Re: [PATCH v2 4/6] KVM: x86/pmu: Add pmc->intr to refactor kvm_perf_overflow{_intr}()

From: Like Xu
Date: Thu Dec 16 2021 - 04:57:52 EST


On 13/12/2021 2:37 pm, Jim Mattson wrote:
On Sat, Dec 11, 2021 at 8:56 PM Jim Mattson <jmattson@xxxxxxxxxx> wrote:

On Fri, Dec 10, 2021 at 3:31 PM Jim Mattson <jmattson@xxxxxxxxxx> wrote:

On Fri, Dec 10, 2021 at 2:59 PM Paolo Bonzini <pbonzini@xxxxxxxxxx> wrote:

On 12/10/21 23:55, Jim Mattson wrote:

Even for tracing the SDM says "Like the value returned by RDTSC, TSC
packets will include these adjustments, but other timing packets (such
as MTC, CYC, and CBR) are not impacted". Considering that "stand-alone
TSC packets are typically generated only when generation of other timing
packets (MTCs and CYCs) has ceased for a period of time", I'm not even
sure it's a good thing that the values in TSC packets are scaled and offset.

Back to the PMU, for non-architectural counters it's not really possible
to know if they count in cycles or not. So it may not be a good idea to
special case the architectural counters.

In that case, what we're doing with the guest PMU is not
virtualization. I don't know what it is, but it's not virtualization.

It's a use of profiling guest on the host side, like "perf kvm" and in that case,
we need to convert the guest's TSC values with the host view, taking into
account the guest TSC scaling.


It is virtualization even if it is incompatible with live migration to a
different SKU (where, as you point out below, multiple TSC frequencies
might also count as multiple SKUs). But yeah, it's virtualization with
more caveats than usual.

It's not virtualization if the counters don't count at the rate the
guest expects them to count.

We do have "Use TSC scaling" bit in the "Secondary Processor-Based VM-Execution Controls".


Per the SDM, unhalted reference cycles count at "a fixed frequency."
If the frequency changes on migration, then the value of this event is
questionable at best. For unhalted core cycles, on the other hand, the
SDM says, "The performance counter for this event counts across
performance state transitions using different core clock frequencies."
That does seem to permit frequency changes on migration, but I suspect
that software expects the event to count at a fixed frequency if
INVARIANT_TSC is set.

Yes, I may propose that pmu be used in conjunction with INVARIANT_TSC.

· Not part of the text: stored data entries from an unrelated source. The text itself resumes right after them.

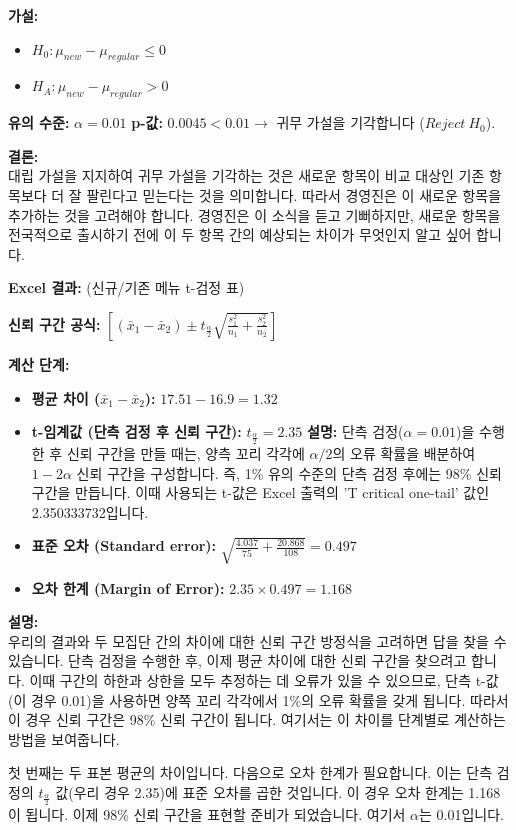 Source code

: \documentclass[11pt,a4paper]{book}
\theoremstyle{definition}
\begin{document}
\begin{infobox}[title=제품 테스트 (5/5): 최종 결론 및 경영진의 관심]
\textbf{가설:}
\begin{itemize}
    \item $H_0 : \mu_{new} - \mu_{regular} \le 0$
    \item $H_A : \mu_{new} - \mu_{regular} > 0$
\end{itemize}
\textbf{유의 수준:} $\alpha = 0.01$
\textbf{p-값:} $0.0045 < 0.01 \rightarrow$ 귀무 가설을 기각합니다 ($Reject \ H_0$).

\textbf{결론:} \\
대립 가설을 지지하여 귀무 가설을 기각하는 것은 새로운 항목이 비교 대상인 기존 항목보다 더 잘 팔린다고 믿는다는 것을 의미합니다.
따라서 경영진은 이 새로운 항목을 추가하는 것을 고려해야 합니다. 경영진은 이 소식을 듣고 기뻐하지만, 새로운 항목을 전국적으로 출시하기 전에 이 두 항목 간의 예상되는 차이가 무엇인지 알고 싶어 합니다.
\end{infobox}

\begin{infobox}[title=수요의 차이는 얼마나 될까? (1/2) - 신뢰 구간 계산 (단측 검정 후)]
\textbf{Excel 결과:} (신규/기존 메뉴 t-검정 표)

\textbf{신뢰 구간 공식:}
$\left[(\bar{x}_1 - \bar{x}_2) \pm t_{\frac{\alpha}{2}} \sqrt{\frac{s_1^2}{n_1} + \frac{s_2^2}{n_2}}\right]$

\textbf{계산 단계:}
\begin{itemize}
    \item \textbf{평균 차이 ($\bar{x}_1 - \bar{x}_2$):} $17.51 - 16.9 = 1.32$
    \item \textbf{t-임계값 (단측 검정 후 신뢰 구간):} $t_{\frac{\alpha}{2}} = 2.35$
    \textbf{설명:} 단측 검정($\alpha=0.01$)을 수행한 후 신뢰 구간을 만들 때는, 양측 꼬리 각각에 $\alpha/2$의 오류 확률을 배분하여 $1-2\alpha$ 신뢰 구간을 구성합니다. 즉, 1\% 유의 수준의 단측 검정 후에는 98\% 신뢰 구간을 만듭니다. 이때 사용되는 t-값은 Excel 출력의 'T critical one-tail' 값인 2.350333732입니다.
    \item \textbf{표준 오차 (Standard error):} $\sqrt{\frac{4.037}{75} + \frac{20.868}{108}} = 0.497$
    \item \textbf{오차 한계 (Margin of Error):} $2.35 \times 0.497 = 1.168$
\end{itemize}

\textbf{설명:} \\
우리의 결과와 두 모집단 간의 차이에 대한 신뢰 구간 방정식을 고려하면 답을 찾을 수 있습니다. 단측 검정을 수행한 후, 이제 평균 차이에 대한 신뢰 구간을 찾으려고 합니다. 이때 구간의 하한과 상한을 모두 추정하는 데 오류가 있을 수 있으므로, 단측 t-값(이 경우 0.01)을 사용하면 양쪽 꼬리 각각에서 1\%의 오류 확률을 갖게 됩니다. 따라서 이 경우 신뢰 구간은 98\% 신뢰 구간이 됩니다. 여기서는 이 차이를 단계별로 계산하는 방법을 보여줍니다.

첫 번째는 두 표본 평균의 차이입니다. 다음으로 오차 한계가 필요합니다. 이는 단측 검정의 $t_{\frac{\alpha}{2}}$ 값(우리 경우 2.35)에 표준 오차를 곱한 것입니다. 이 경우 오차 한계는 1.168이 됩니다. 이제 98\% 신뢰 구간을 표현할 준비가 되었습니다. 여기서 $\alpha$는 0.01입니다.
\end{infobox}
\end{document}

Actually, I now realize that unhalted reference cycles is independent
of the host or guest TSC, so it is not affected by TSC scaling.

I doubt it.

However, we still have to decide on a specific fixed frequency to
virtualize so that the frequency doesn't change on migration. As a
practical matter, it may be the case that the reference cycles
frequency is the same on all processors in a migration pool, and we
don't have to do anything.

Yes, someone is already doing this in a production environment.



I'm not sure that I buy your argument regarding consistency. In
general, I would expect the hypervisor to exclude non-architected
events from the allow-list for any VM instances running in a
heterogeneous migration pool. Certainly, those events could be allowed
in a heterogeneous migration pool consisting of multiple SKUs of the
same microarchitecture running at different clock frequencies, but
that seems like a niche case.

IMO, if there are users who want to use the guest PMU, they definitely
want non-architectural events, even without live migration support.

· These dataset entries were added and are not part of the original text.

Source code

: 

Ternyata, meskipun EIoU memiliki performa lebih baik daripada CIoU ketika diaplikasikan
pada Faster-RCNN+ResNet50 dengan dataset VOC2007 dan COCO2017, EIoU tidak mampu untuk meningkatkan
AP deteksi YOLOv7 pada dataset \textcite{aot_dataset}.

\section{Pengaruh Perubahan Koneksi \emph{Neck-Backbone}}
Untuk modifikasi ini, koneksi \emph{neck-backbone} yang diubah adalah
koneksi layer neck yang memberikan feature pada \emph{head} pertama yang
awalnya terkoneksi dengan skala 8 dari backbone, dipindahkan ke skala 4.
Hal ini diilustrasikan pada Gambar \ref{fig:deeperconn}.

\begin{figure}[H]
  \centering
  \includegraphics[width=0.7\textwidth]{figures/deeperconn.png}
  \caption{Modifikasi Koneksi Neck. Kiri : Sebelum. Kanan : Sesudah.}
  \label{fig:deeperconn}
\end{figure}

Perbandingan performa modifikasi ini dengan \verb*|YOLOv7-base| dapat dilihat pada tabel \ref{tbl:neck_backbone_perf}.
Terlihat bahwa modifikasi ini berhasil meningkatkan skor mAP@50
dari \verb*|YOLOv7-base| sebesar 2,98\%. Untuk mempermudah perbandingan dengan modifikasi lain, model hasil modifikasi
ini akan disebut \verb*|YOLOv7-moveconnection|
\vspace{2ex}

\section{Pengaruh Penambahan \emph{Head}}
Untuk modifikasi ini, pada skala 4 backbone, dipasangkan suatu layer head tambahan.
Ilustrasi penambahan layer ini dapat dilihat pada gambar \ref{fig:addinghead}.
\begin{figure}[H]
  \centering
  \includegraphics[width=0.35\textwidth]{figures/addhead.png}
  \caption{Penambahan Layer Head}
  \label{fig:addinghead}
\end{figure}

Another input is that we actually have no problem reporting erratic
performance data during live migration transactions or host power
transactions, and there are situations where users want to know
that these kind of things are happening underwater.

The software performance tuners would not trust the perf data from
a single trial, relying more on statistical conclusions.



Exposing non-architectural events is questionable with live migration,
and TSC scaling is unnecessary without live migration. I suppose you
could have a migration pool with different SKUs of the same generation
with 'seemingly compatible' PMU events but different TSC frequencies,
in which case it might be reasonable to expose non-architectural
events, but I would argue that any of those 'seemingly compatible'
events are actually not compatible if they count in cycles.
I agree. Support for marshaling/unmarshaling PMU state exists but it's
more useful for intra-host updates than for actual live migration, since
these days most live migration will use TSC scaling on the destination.

Paolo


Unless, of course, Like is right, and the PMU counters do count fractionally.